Required work:
Nothing but the lines from the one with "appropriate" through the end of the records below should be written out, and each must match word for word.

Available data:
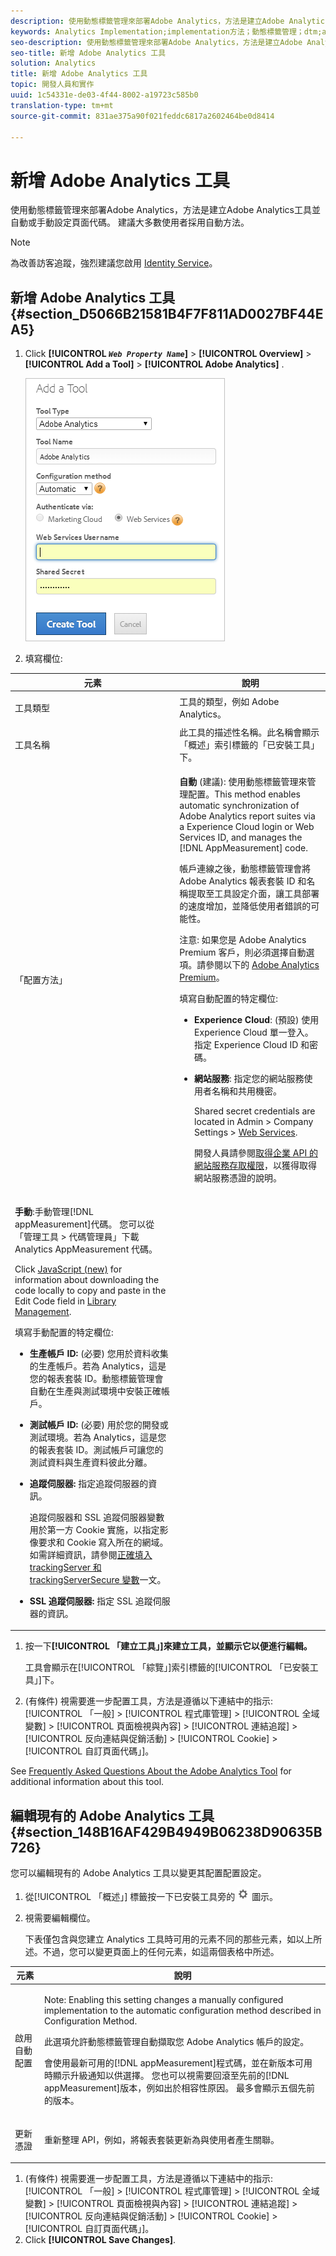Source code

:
 ```yaml
---
description: 使用動態標籤管理來部署Adobe Analytics，方法是建立Adobe Analytics工具並自動或手動設定頁面代碼。 建議大多數使用者採用自動方法。
keywords: Analytics Implementation;implementation方法；動態標籤管理；dtm;analytics tool;property;tool type;tool name;configuration方法；analytics premium;evars;events
seo-description: 使用動態標籤管理來部署Adobe Analytics，方法是建立Adobe Analytics工具並自動或手動設定頁面代碼。 建議大多數使用者採用自動方法。
seo-title: 新增 Adobe Analytics 工具
solution: Analytics
title: 新增 Adobe Analytics 工具
topic: 開發人員和實作
uuid: 1c54331e-de03-4f44-8002-a19723c585b0
translation-type: tm+mt
source-git-commit: 831ae375a90f021feddc6817a2602464be0d8414

---
```



# 新增 Adobe Analytics 工具

使用動態標籤管理來部署Adobe Analytics，方法是建立Adobe Analytics工具並自動或手動設定頁面代碼。 建議大多數使用者採用自動方法。

>[!NOTE]
>
>為改善訪客追蹤，強烈建議您啟用 [Identity Service](https://marketing.adobe.com/resources/help/en_US/mcvid/)。

## 新增 Adobe Analytics 工具 {#section_D5066B21581B4F7F811AD0027BF44EA5}

1. Click  **[!UICONTROL *`Web Property Name`*]** &gt; **[!UICONTROL Overview]** &gt; **[!UICONTROL Add a Tool]** &gt; **[!UICONTROL Adobe Analytics]** .

   ![](assets/dtm-add-analytics-tool.png)

1. 填寫欄位: 

<table id="table_1CFB53FE72E74CCB8CAA5D4E3873D286"> 
 <thead> 
  <tr> 
   <th colname="col1" class="entry"> 元素 </th> 
   <th colname="col2" class="entry"> 說明 </th> 
  </tr> 
 </thead>
 <tbody> 
  <tr> 
   <td colname="col1"> <p>工具類型 </p> </td> 
   <td colname="col2">工具的類型，例如 <span class="keyword">Adobe Analytics</span>。 </td> 
  </tr> 
  <tr> 
   <td colname="col1"> <p>工具名稱 </p> </td> 
   <td colname="col2">此工具的描述性名稱。此名稱會顯示<span class="wintitle">「概述」</span>索引標籤的<span class="wintitle">「已安裝工具」</span>下。 </td> 
  </tr> 
  <tr> 
   <td colname="col1" morerows="1"> <p>「配置方法」 </p> </td> 
   <td colname="col2"> <p> <b>自動</b> (建議): 使用動態標籤管理來管理配置。This method enables automatic synchronization of <span class="keyword"> Adobe Analytics</span> report suites via a <span class="keyword"> Experience Cloud</span> login or Web Services ID, and manages the [!DNL AppMeasurement] code. </p> <p>帳戶連線之後，動態標籤管理會將 <span class="keyword">Adobe Analytics</span> 報表套裝 ID 和名稱提取至工具設定介面，讓工具部署的速度增加，並降低使用者錯誤的可能性。 </p> <p> <p>注意: 如果您是 <span class="wintitle">Adobe Analytics Premium</span> 客戶，則必須選擇<span class="keyword">自動</span>選項。請參閱以下的 <a href="../../../implement/c-implement-with-dtm/c-aa-tool/analytics-dtm.md#section_AEAA44566B5A46D2922E17A11D7EA217" format="dita" scope="local">Adobe Analytics Premium</a>。 </p> </p> <p>填寫自動配置的特定欄位: </p> 
    <ul id="ul_8D9797B01E444B9C85B862A9F96B447C"> 
     <li id="li_0AC84C1F37B24C658F2178E50ECCC4B0"> <p> <b>Experience Cloud</b>: (預設) 使用 <span class="keyword">Experience Cloud</span> 單一登入。指定 Experience Cloud ID 和密碼。 </p> </li> 
     <li id="li_6C80468835D04CC09F4AEC46D1300310"> <p><b>網站服務</b>: 指定您的網站服務使用者名稱和共用機密。 </p> <p>Shared secret credentials are located in <span class="uicontrol"> Admin </span> &gt; <span class="uicontrol"> Company Settings</span> &gt; <a href="https://docs.adobe.com/content/help/en/analytics/admin/company-settings/web-services-admin.html" format="html" scope="external"> Web Services</a>. </p> <p>開發人員請參閱<a href="https://marketing.adobe.com/developer/en_US/get-started/enterprise-api/c-get-web-service-access-to-the-enterprise-api" format="https" scope="external">取得企業 API 的網站服務存取權限</a>，以獲得取得網站服務憑證的說明。 </p> </li> 
    </ul> </td> 
  </tr> 
  <tr> 
   <td colname="col2"> <p> <b>手動</b>:手動管理[!DNL appMeasurement]代碼。 您可以從「<span class="keyword"></span>管理工具<span class="keyword"> &gt; </span>代碼管理員<span class="ignoretag"><span class="uicontrol">」下載 </span>Analytics<span class="uicontrol"> </span>AppMeasurement</span> 代碼。 </p> <p>Click <a href="https://marketing.adobe.com/resources/help/en_US/sc/implement/appmeasure_mjs.html" format="https" scope="external"> JavaScript (new)</a> for information about downloading the code locally to copy and paste in the <span class="wintitle"> Edit Code</span> field in <a href="../../../implement/c-implement-with-dtm/c-aa-tool/library-management.md#concept_24654766343B4E82A9416A112D2125FE" format="dita" scope="local"> Library Management</a>. </p> <p>填寫手動配置的特定欄位: </p> 
    <ul id="ul_CFB6CE78AEB743EF8B47BAAC42E2DB0A"> 
     <li id="li_5B7046CD95AB416F8C113B381A264D91"> <p><b>生產帳戶 ID: </b>(必要) 您用於資料收集的生產帳戶。若為 Analytics，這是您的報表套裝 ID。動態標籤管理會自動在生產與測試環境中安裝正確帳戶。 </p> </li> 
     <li id="li_14E840FD79A0451BABEDD15DC0584768"> <p><b>測試帳戶 ID: </b>(必要) 用於您的開發或測試環境。若為 Analytics，這是您的報表套裝 ID。測試帳戶可讓您的測試資料與生產資料彼此分離。 </p> </li> 
     <li id="li_69E6C6A41F5240E1ABE8ABE0B9D151FC"> <p><b>追蹤伺服器: </b>指定追蹤伺服器的資訊。 </p> <p><span class="wintitle">追蹤伺服器</span>和 <span class="wintitle">SSL 追蹤伺服器</span>變數用於第一方 Cookie 實施，以指定影像要求和 Cookie 寫入所在的網域。如需詳細資訊，請參閱<a href="https://helpx.adobe.com/analytics/kb/determining-data-center.html" format="https" scope="external">正確填入 trackingServer 和 trackingServerSecure 變數</a>一文。 </p> </li> 
     <li id="li_1A7271C68205428F8CA5548A96CACBEC"> <p><b>SSL 追蹤伺服器: </b>指定 SSL 追蹤伺服器的資訊。 </p> </li> 
    </ul> </td> 
  </tr> 
 </tbody> 
</table>

1. 按一下&#x200B;**[!UICONTROL 「建立工具」]來建立工具，並顯示它以便進行編輯。**

   工具會顯示在[!UICONTROL 「綜覽」]索引標籤的[!UICONTROL 「已安裝工具」]下。

1. (有條件) 視需要進一步配置工具，方法是遵循以下連結中的指示: [!UICONTROL 「一般] &gt; [!UICONTROL 程式庫管理] &gt; [!UICONTROL 全域變數] &gt; [!UICONTROL 頁面檢視與內容] &gt; [!UICONTROL 連結追蹤] &gt; [!UICONTROL 反向連結與促銷活動] &gt; [!UICONTROL Cookie] &gt; [!UICONTROL 自訂頁面代碼」]。

See [Frequently Asked Questions About the Adobe Analytics Tool](../../../implement/faq.md#concept_00DF9AF14D30469BB986BF56A448806B) for additional information about this tool.

## 編輯現有的 Adobe Analytics 工具 {#section_148B16AF429B4949B06238D90635B726}

您可以編輯現有的 Adobe Analytics 工具以變更其配置配置設定。

1. 從[!UICONTROL 「概述」] 標籤按一下已安裝工具旁的 ![](assets/settings_gear.png) 圖示。
1. 視需要編輯欄位。

   下表僅包含與您建立 Analytics 工具時可用的元素不同的那些元素，如以上所述。不過，您可以變更頁面上的任何元素，如這兩個表格中所述。

<table id="table_2B60CD109CFF4839AB7F91D61125EDFF"> 
 <thead> 
  <tr> 
   <th colname="col1" class="entry"> 元素 </th> 
   <th colname="col2" class="entry"> 說明 </th> 
  </tr> 
 </thead>
 <tbody> 
  <tr> 
   <td colname="col1"> <p>啟用自動配置 </p> </td> 
   <td colname="col2"> <p>Note: Enabling this setting changes a manually configured implementation to the automatic configuration method described in <span class="term"> Configuration Method</span>. </p> <p>此選項允許動態標籤管理自動擷取您 <span class="keyword">Adobe Analytics</span> 帳戶的設定。 </p> <p>會使用最新可用的[!DNL appMeasurement]程式碼，並在新版本可用時顯示升級通知以供選擇。 您也可以視需要回滾至先前的[!DNL appMeasurement]版本，例如出於相容性原因。 最多會顯示五個先前的版本。 </p> </td> 
  </tr> 
  <tr> 
   <td colname="col1"> <p>更新憑證 </p> </td> 
   <td colname="col2"> <p>重新整理 API，例如，將報表套裝更新為與使用者產生關聯。 </p> </td> 
  </tr> 
 </tbody> 
</table>

1. (有條件) 視需要進一步配置工具，方法是遵循以下連結中的指示: [!UICONTROL 「一般] &gt; [!UICONTROL 程式庫管理] &gt; [!UICONTROL 全域變數] &gt; [!UICONTROL 頁面檢視與內容] &gt; [!UICONTROL 連結追蹤] &gt; [!UICONTROL 反向連結與促銷活動] &gt; [!UICONTROL Cookie] &gt; [!UICONTROL 自訂頁面代碼」]。
1. Click **[!UICONTROL Save Changes]**.
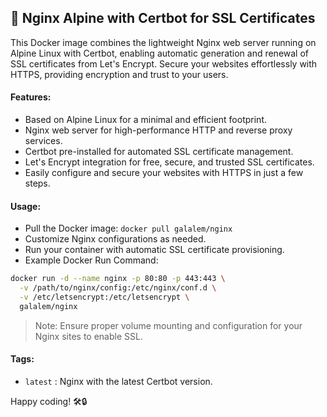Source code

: ## 🚀 Nginx Alpine with Certbot for SSL Certificates

This Docker image combines the lightweight Nginx web server running on Alpine Linux with Certbot, enabling automatic generation and renewal of SSL certificates from Let's Encrypt. Secure your websites effortlessly with HTTPS, providing encryption and trust to your users.

#### Features:

+ Based on Alpine Linux for a minimal and efficient footprint.
+ Nginx web server for high-performance HTTP and reverse proxy services.
+ Certbot pre-installed for automated SSL certificate management.
+ Let's Encrypt integration for free, secure, and trusted SSL certificates.
+ Easily configure and secure your websites with HTTPS in just a few steps.

#### Usage:

+ Pull the Docker image: `docker pull galalem/nginx`
+ Customize Nginx configurations as needed.
+ Run your container with automatic SSL certificate provisioning.
+ Example Docker Run Command:

```bash
docker run -d --name nginx -p 80:80 -p 443:443 \
  -v /path/to/nginx/config:/etc/nginx/conf.d \
  -v /etc/letsencrypt:/etc/letsencrypt \
  galalem/nginx
```
> Note: Ensure proper volume mounting and configuration for your Nginx sites to enable SSL.

#### Tags:

+ `latest` : Nginx with the latest Certbot version.

Happy coding! 🛠️🔒
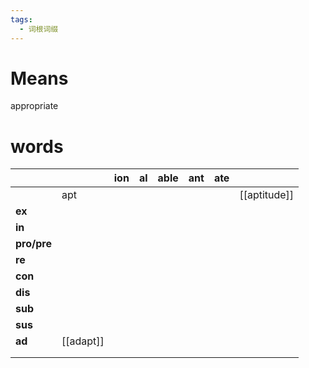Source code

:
 ```yaml
---
tags:
  - 词根词缀
---
```

# Means
appropriate
# words
|             |           | **ion** | **al** | **able** | **ant** | **ate** |              |
| ----------- | --------- | ------- | ------ | -------- | ------- | ------- | ------------ |
|             | apt       |         |        |          |         |         | [[aptitude]] |
| **ex**      |           |         |        |          |         |         |              |
| **in**      |           |         |        |          |         |         |              |
| **pro/pre** |           |         |        |          |         |         |              |
| **re**      |           |         |        |          |         |         |              |
| **con**     |           |         |        |          |         |         |              |
| **dis**     |           |         |        |          |         |         |              |
| **sub**     |           |         |        |          |         |         |              |
| **sus**     |           |         |        |          |         |         |              |
| **ad**      | [[adapt]] |         |        |          |         |         |              |
|             |           |         |        |          |         |         |              |
|             |           |         |        |          |         |         |              |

Task output:
appropriate
# words
|             |           | **ion** | **al** | **able** | **ant** | **ate** |              |
| ----------- | --------- | ------- | ------ | -------- | ------- | ------- | ------------ |
|             | apt       |         |        |          |         |         | [[aptitude]] |
| **ex**      |           |         |        |          |         |         |              |
| **in**      |           |         |        |          |         |         |              |
| **pro/pre** |           |         |        |          |         |         |              |
| **re**      |           |         |        |          |         |         |              |
| **con**     |           |         |        |          |         |         |              |
| **dis**     |           |         |        |          |         |         |              |
| **sub**     |           |         |        |          |         |         |              |
| **sus**     |           |         |        |          |         |         |              |
| **ad**      | [[adapt]] |         |        |          |         |         |              |
|             |           |         |        |          |         |         |              |
|             |           |         |        |          |         |         |              |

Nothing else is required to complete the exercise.